[[ Record extracts, beginning ]]
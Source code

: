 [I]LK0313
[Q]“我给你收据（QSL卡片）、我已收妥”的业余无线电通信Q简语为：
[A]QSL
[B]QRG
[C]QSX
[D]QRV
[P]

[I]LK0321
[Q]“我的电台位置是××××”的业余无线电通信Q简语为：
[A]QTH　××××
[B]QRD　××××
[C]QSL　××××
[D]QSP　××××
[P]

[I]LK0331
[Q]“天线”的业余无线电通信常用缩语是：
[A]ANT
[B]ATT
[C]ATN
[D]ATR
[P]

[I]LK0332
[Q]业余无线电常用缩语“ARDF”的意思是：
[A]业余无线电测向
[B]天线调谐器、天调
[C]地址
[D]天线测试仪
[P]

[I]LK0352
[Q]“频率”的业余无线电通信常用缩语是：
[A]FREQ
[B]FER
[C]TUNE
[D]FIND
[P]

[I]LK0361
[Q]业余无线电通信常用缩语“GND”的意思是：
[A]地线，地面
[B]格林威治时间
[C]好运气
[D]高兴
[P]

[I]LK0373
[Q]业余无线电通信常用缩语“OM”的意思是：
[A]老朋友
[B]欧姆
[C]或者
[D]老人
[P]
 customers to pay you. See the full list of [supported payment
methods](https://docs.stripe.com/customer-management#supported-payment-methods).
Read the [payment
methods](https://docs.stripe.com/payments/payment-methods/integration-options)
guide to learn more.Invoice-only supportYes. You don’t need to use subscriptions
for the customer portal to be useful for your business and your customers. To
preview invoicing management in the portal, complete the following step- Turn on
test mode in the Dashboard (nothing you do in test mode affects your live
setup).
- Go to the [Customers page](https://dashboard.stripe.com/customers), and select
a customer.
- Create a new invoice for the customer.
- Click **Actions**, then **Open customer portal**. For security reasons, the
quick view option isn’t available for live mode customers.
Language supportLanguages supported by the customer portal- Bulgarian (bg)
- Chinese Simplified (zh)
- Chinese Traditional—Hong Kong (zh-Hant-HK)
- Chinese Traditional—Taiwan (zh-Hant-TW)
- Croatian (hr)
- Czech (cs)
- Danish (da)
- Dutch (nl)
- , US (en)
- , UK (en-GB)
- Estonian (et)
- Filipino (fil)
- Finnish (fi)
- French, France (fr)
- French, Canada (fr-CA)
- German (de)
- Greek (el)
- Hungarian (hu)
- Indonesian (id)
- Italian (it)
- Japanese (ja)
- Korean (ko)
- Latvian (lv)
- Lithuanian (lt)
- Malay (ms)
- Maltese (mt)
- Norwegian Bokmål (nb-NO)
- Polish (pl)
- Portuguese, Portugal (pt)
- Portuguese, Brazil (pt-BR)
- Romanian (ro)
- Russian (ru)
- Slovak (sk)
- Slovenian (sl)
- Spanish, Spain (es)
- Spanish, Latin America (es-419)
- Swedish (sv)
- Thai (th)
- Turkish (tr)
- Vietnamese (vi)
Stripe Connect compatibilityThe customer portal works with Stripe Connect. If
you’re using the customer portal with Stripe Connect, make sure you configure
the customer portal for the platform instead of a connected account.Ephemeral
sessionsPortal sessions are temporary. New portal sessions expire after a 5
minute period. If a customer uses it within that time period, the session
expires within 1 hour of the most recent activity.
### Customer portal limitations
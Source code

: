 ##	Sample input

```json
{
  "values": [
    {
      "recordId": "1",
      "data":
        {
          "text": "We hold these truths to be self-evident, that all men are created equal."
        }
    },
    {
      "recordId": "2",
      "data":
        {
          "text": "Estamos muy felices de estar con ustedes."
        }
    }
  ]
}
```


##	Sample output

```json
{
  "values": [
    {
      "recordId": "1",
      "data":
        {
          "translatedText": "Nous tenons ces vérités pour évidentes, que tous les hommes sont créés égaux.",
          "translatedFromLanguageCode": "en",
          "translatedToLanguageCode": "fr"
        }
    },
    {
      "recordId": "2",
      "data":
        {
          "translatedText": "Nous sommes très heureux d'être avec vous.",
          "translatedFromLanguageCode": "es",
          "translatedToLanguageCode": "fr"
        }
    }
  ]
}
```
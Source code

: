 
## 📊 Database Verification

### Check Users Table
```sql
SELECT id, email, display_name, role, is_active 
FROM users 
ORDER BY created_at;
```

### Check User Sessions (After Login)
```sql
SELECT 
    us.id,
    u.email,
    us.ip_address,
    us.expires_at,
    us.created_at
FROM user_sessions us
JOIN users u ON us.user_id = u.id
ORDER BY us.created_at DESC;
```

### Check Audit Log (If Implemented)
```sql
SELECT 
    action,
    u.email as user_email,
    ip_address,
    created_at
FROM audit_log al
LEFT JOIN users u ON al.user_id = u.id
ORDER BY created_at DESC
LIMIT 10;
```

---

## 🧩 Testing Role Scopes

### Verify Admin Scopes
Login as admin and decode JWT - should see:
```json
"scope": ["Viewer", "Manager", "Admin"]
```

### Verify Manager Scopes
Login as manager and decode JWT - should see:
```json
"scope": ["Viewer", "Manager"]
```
[[ Record extracts, end ]]
▶ Problem requirements
Please repeat each entry exactly as written.

▶ Response
Source code

: [I]LK0313
[Q]“我给你收据（QSL卡片）、我已收妥”的业余无线电通信Q简语为：
[A]QSL
[B]QRG
[C]QSX
[D]QRV
[P]

[I]LK0321
[Q]“我的电台位置是××××”的业余无线电通信Q简语为：
[A]QTH　××××
[B]QRD　××××
[C]QSL　××××
[D]QSP　××××
[P]

[I]LK0331
[Q]“天线”的业余无线电通信常用缩语是：
[A]ANT
[B]ATT
[C]ATN
[D]ATR
[P]

[I]LK0332
[Q]业余无线电常用缩语“ARDF”的意思是：
[A]业余无线电测向
[B]天线调谐器、天调
[C]地址
[D]天线测试仪
[P]

[I]LK0352
[Q]“频率”的业余无线电通信常用缩语是：
[A]FREQ
[B]FER
[C]TUNE
[D]FIND
[P]

[I]LK0361
[Q]业余无线电通信常用缩语“GND”的意思是：
[A]地线，地面
[B]格林威治时间
[C]好运气
[D]高兴
[P]

[I]LK0373
[Q]业余无线电通信常用缩语“OM”的意思是：
[A]老朋友
[B]欧姆
[C]或者
[D]老人
[P]
 customers to pay you. See the full list of [supported payment
methods](https://docs.stripe.com/customer-management#supported-payment-methods).
Read the [payment
methods](https://docs.stripe.com/payments/payment-methods/integration-options)
guide to learn more.Invoice-only supportYes. You don’t need to use subscriptions
for the customer portal to be useful for your business and your customers. To
preview invoicing management in the portal, complete the following step- Turn on
test mode in the Dashboard (nothing you do in test mode affects your live
setup).
- Go to the [Customers page](https://dashboard.stripe.com/customers), and select
a customer.
- Create a new invoice for the customer.
- Click **Actions**, then **Open customer portal**. For security reasons, the
quick view option isn’t available for live mode customers.
Language supportLanguages supported by the customer portal- Bulgarian (bg)
- Chinese Simplified (zh)
- Chinese Traditional—Hong Kong (zh-Hant-HK)
- Chinese Traditional—Taiwan (zh-Hant-TW)
- Croatian (hr)
- Czech (cs)
- Danish (da)
- Dutch (nl)
- , US (en)
- , UK (en-GB)
- Estonian (et)
- Filipino (fil)
- Finnish (fi)
- French, France (fr)
- French, Canada (fr-CA)
- German (de)
- Greek (el)
- Hungarian (hu)
- Indonesian (id)
- Italian (it)
- Japanese (ja)
- Korean (ko)
- Latvian (lv)
- Lithuanian (lt)
- Malay (ms)
- Maltese (mt)
- Norwegian Bokmål (nb-NO)
- Polish (pl)
- Portuguese, Portugal (pt)
- Portuguese, Brazil (pt-BR)
- Romanian (ro)
- Russian (ru)
- Slovak (sk)
- Slovenian (sl)
- Spanish, Spain (es)
- Spanish, Latin America (es-419)
- Swedish (sv)
- Thai (th)
- Turkish (tr)
- Vietnamese (vi)
Stripe Connect compatibilityThe customer portal works with Stripe Connect. If
you’re using the customer portal with Stripe Connect, make sure you configure
the customer portal for the platform instead of a connected account.Ephemeral
sessionsPortal sessions are temporary. New portal sessions expire after a 5
minute period. If a customer uses it within that time period, the session
expires within 1 hour of the most recent activity.
### Customer portal limitations
Source code

: ##	Sample input

```json
{
  "values": [
    {
      "recordId": "1",
      "data":
        {
          "text": "We hold these truths to be self-evident, that all men are created equal."
        }
    },
    {
      "recordId": "2",
      "data":
        {
          "text": "Estamos muy felices de estar con ustedes."
        }
    }
  ]
}
```


##	Sample output

```json
{
  "values": [
    {
      "recordId": "1",
      "data":
        {
          "translatedText": "Nous tenons ces vérités pour évidentes, que tous les hommes sont créés égaux.",
          "translatedFromLanguageCode": "en",
          "translatedToLanguageCode": "fr"
        }
    },
    {
      "recordId": "2",
      "data":
        {
          "translatedText": "Nous sommes très heureux d'être avec vous.",
          "translatedFromLanguageCode": "es",
          "translatedToLanguageCode": "fr"
        }
    }
  ]
}
```
Source code

: 
## 📊 Database Verification

### Check Users Table
```sql
SELECT id, email, display_name, role, is_active 
FROM users 
ORDER BY created_at;
```

### Check User Sessions (After Login)
```sql
SELECT 
    us.id,
    u.email,
    us.ip_address,
    us.expires_at,
    us.created_at
FROM user_sessions us
JOIN users u ON us.user_id = u.id
ORDER BY us.created_at DESC;
```

### Check Audit Log (If Implemented)
```sql
SELECT 
    action,
    u.email as user_email,
    ip_address,
    created_at
FROM audit_log al
LEFT JOIN users u ON al.user_id = u.id
ORDER BY created_at DESC
LIMIT 10;
```

---

## 🧩 Testing Role Scopes

### Verify Admin Scopes
Login as admin and decode JWT - should see:
```json
"scope": ["Viewer", "Manager", "Admin"]
```

### Verify Manager Scopes
Login as manager and decode JWT - should see:
```json
"scope": ["Viewer", "Manager"]
```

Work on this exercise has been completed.